*Instructions to follow*
Leaving out the pictures, retype the lines from the top of the listing through the line with "## How moves" exactly.

*Records to use*
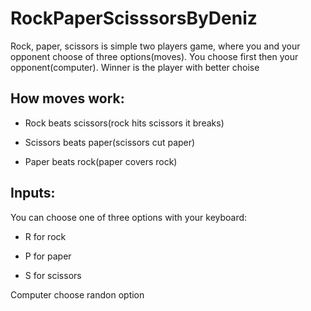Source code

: # RockPaperScisssorsByDeniz

Rock, paper, scissors is simple two players game, where you and your opponent choose of three options(moves). You choose first then your opponent(computer). Winner is the player with better choise


## How moves work:

- Rock beats scissors(rock hits scissors it breaks)

- Scissors beats paper(scissors cut paper)

- Paper beats rock(paper covers rock)

## Inputs:

You can choose one of three options with your keyboard:

- R for rock

- P for paper

- S for scissors

Computer choose randon option
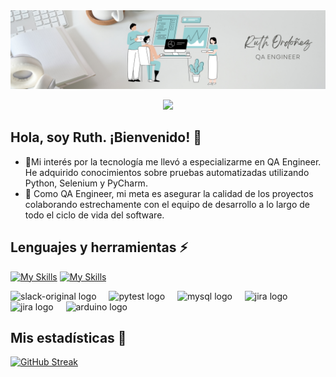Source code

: <div id="header" align="center">
  <img decoding="async" src="https://github.com/angieogcd/angieogcd/blob/main/qa_banner.png" width="800"/>

  [![](https://img.shields.io/badge/LinkedIn-0077B5?style=for-the-badge&logo=linkedin&logoColor=white)](https://www.linkedin.com/in/ruth-ordonez-g/)
</div>



## Hola, soy Ruth. ¡Bienvenido! 👋

<!--
**angieogcd/angieogcd** is a ✨ _special_ ✨ repository because its `README.md` (this file) appears on your GitHub profile.

- 👯 I’m looking to collaborate on ...
- 🤔 I’m looking for help with ...
- 💬 Ask me about ...
- 📫 How to reach me: ...
- 😄 Pronouns: ...
- ⚡ Fun fact: ...


Here are some ideas to get you started:
-->
- 🔭Mi interés por la tecnología me llevó a especializarme en QA Engineer. He adquirido conocimientos sobre pruebas automatizadas utilizando Python, Selenium y PyCharm.
- 🌱 Como QA Engineer, mi meta es asegurar la calidad de los proyectos colaborando estrechamente con el equipo de desarrollo a lo largo de todo el ciclo de vida del software.

## Lenguajes y herramientas ⚡

[![My Skills](https://skillicons.dev/icons?i=selenium,python,postman,postgres,androidstudio,figma,git,github,pycharm,mysql,vscode)](https://skillicons.dev)
[![My Skills](https://skillicons.dev/icons?i=discord)](https://skillicons.dev)

<div align="left">
  <img src="https://icongr.am/devicon/slack-original.svg?size=128&color=currentColor" height="40" alt="slack-original logo"  />
  <img width="12" />
  <img src="https://cdn.jsdelivr.net/gh/devicons/devicon/icons/pytest/pytest-original.svg" height="40" alt="pytest logo"  />
  <img width="12" />
  <img src="https://icongr.am/devicon/mysql-original-wordmark.svg?size=128&color=currentColor" height="40" alt="mysql logo" />
  <img width="12" />
  <img src="https://cdn.jsdelivr.net/gh/devicons/devicon/icons/jira/jira-original.svg" height="40" alt="jira logo"  />
  <img width="12" />
  <img src="https://icongr.am/devicon/trello-plain.svg?size=128&color=currentColor" height="40" alt="jira logo"  />
  <img width="12" />
  <img src="https://cdn.jsdelivr.net/gh/devicons/devicon/icons/arduino/arduino-original.svg" height="40" alt="arduino logo"  />
  <img width="12" />
</div>

## Mis estadísticas 💬

[![GitHub Streak](http://github-readme-streak-stats.herokuapp.com?user=angieogcd&theme=dark&background=000000)](https://git.io/streak-stats)
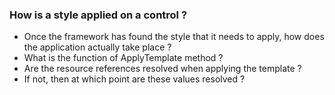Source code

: ### How is a style applied on a control ?

- Once the framework has found the style that it needs to apply, how does the application actually take place ?
- What is the function of ApplyTemplate method ?
- Are the resource references resolved when applying the template ?
- If not, then at which point are these values resolved ?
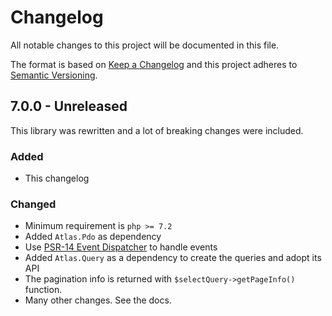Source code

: # Changelog

All notable changes to this project will be documented in this file.

The format is based on [Keep a Changelog](http://keepachangelog.com/) 
and this project adheres to [Semantic Versioning](http://semver.org/).

## 7.0.0 - Unreleased
This library was rewritten and a lot of breaking changes were included.

### Added
- This changelog

### Changed
- Minimum requirement is `php >= 7.2`
- Added `Atlas.Pdo` as dependency
- Use [PSR-14 Event Dispatcher](https://www.php-fig.org/psr/psr-14/) to handle events
- Added `Atlas.Query` as a dependency to create the queries and adopt its API
- The pagination info is returned with `$selectQuery->getPageInfo()` function.
- Many other changes. See the docs.
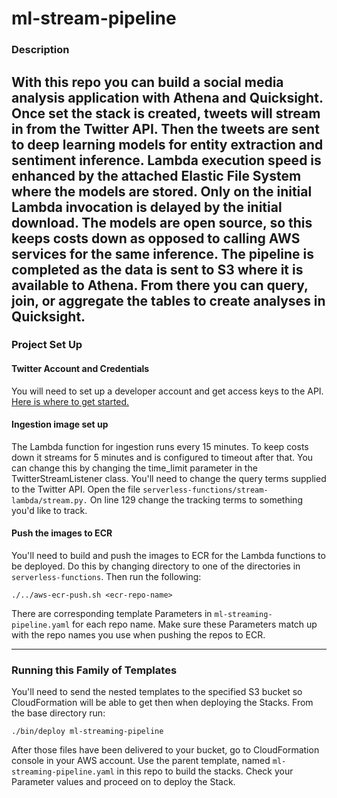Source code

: # ml-stream-pipeline
### Description
With this repo you can build a social media analysis application with Athena and Quicksight. 
Once set the stack is created, tweets will stream in from the Twitter API. Then  the tweets
are sent to deep learning models for entity extraction and sentiment inference. Lambda execution speed is enhanced
by the attached Elastic File System where the models are stored. Only on the initial 
Lambda invocation is delayed by the initial download. The models are open source, so this
keeps costs down as opposed to calling AWS services for the same inference. The pipeline is 
completed as the data is sent to S3 where it is available to Athena. From there you can 
query, join, or aggregate the tables to create analyses in Quicksight.  
---
### Project Set Up
#### Twitter Account and Credentials
You will need to set up a developer account and get access keys to the API. 
[Here is where to get started.](https://developer.twitter.com/en/docs/twitter-api/getting-started/about-twitter-api)

#### Ingestion image set up
The Lambda function for ingestion runs every 15 minutes. To keep costs down it
streams for 5 minutes and is configured to timeout after that. You can change this by
changing the time_limit parameter in the TwitterStreamListener class. 
You'll need to change the query terms supplied to the Twitter API. Open the
file `serverless-functions/stream-lambda/stream.py.` On line 129 change
the tracking terms to something you'd like to track.


#### Push the images to ECR 
You'll need to build and push the images to ECR for the Lambda functions to be deployed. 
Do this by changing directory to one of the directories in `serverless-functions`. Then
run the following:

`./../aws-ecr-push.sh <ecr-repo-name>`

There are corresponding template Parameters in `ml-streaming-pipeline.yaml` for each repo name. 
Make sure these Parameters match up with the repo names you use when pushing the repos to ECR.

---
### Running this Family of Templates
You'll need to send the nested templates to the specified S3 bucket so CloudFormation 
will be able to get then when deploying the Stacks. From the base directory run:

`./bin/deploy ml-streaming-pipeline`

After those files have been delivered to your bucket, go to CloudFormation console in your AWS account. 
Use the parent template, named `ml-streaming-pipeline.yaml` in this repo to build the stacks. Check your 
Parameter values and proceed on to deploy the Stack. 
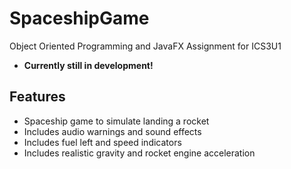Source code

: # SpaceshipGame
Object Oriented Programming and JavaFX Assignment for ICS3U1

- **Currently still in development!**

## Features
- Spaceship game to simulate landing a rocket
- Includes audio warnings and sound effects
- Includes fuel left and speed indicators
- Includes realistic gravity and rocket engine acceleration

*Solution for this task*
Source code

: # RockPaperScisssorsByDeniz

Rock, paper, scissors is simple two players game, where you and your opponent choose of three options(moves). You choose first then your opponent(computer). Winner is the player with better choise


## How moves work:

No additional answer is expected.